» **Task prompt**:
Repeat the records below exactly, beginning at the first line and finishing with the line that contains "### HttpSnapshotIncBackupContainerProducer".

_____

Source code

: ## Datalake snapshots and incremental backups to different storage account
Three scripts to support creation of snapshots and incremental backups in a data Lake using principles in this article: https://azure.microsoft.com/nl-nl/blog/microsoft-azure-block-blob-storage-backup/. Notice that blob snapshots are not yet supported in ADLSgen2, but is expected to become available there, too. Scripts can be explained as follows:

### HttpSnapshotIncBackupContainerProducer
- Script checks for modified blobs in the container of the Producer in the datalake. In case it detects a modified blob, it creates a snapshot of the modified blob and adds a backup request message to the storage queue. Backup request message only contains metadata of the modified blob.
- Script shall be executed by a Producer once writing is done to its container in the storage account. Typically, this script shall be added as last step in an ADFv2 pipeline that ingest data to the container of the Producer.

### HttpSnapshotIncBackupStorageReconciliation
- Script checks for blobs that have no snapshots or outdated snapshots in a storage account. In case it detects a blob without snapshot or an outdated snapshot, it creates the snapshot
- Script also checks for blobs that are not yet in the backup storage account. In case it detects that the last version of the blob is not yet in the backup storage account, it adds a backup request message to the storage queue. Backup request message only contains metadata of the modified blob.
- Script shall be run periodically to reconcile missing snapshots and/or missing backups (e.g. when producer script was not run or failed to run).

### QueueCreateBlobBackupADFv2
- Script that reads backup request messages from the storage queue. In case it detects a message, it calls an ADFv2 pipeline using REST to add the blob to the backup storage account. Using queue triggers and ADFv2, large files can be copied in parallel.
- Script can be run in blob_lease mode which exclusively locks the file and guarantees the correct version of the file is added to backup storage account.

_____

» **Answer space**:
Source code

: ## Datalake snapshots and incremental backups to different storage account
Three scripts to support creation of snapshots and incremental backups in a data Lake using principles in this article: https://azure.microsoft.com/nl-nl/blog/microsoft-azure-block-blob-storage-backup/. Notice that blob snapshots are not yet supported in ADLSgen2, but is expected to become available there, too. Scripts can be explained as follows:

### HttpSnapshotIncBackupContainerProducer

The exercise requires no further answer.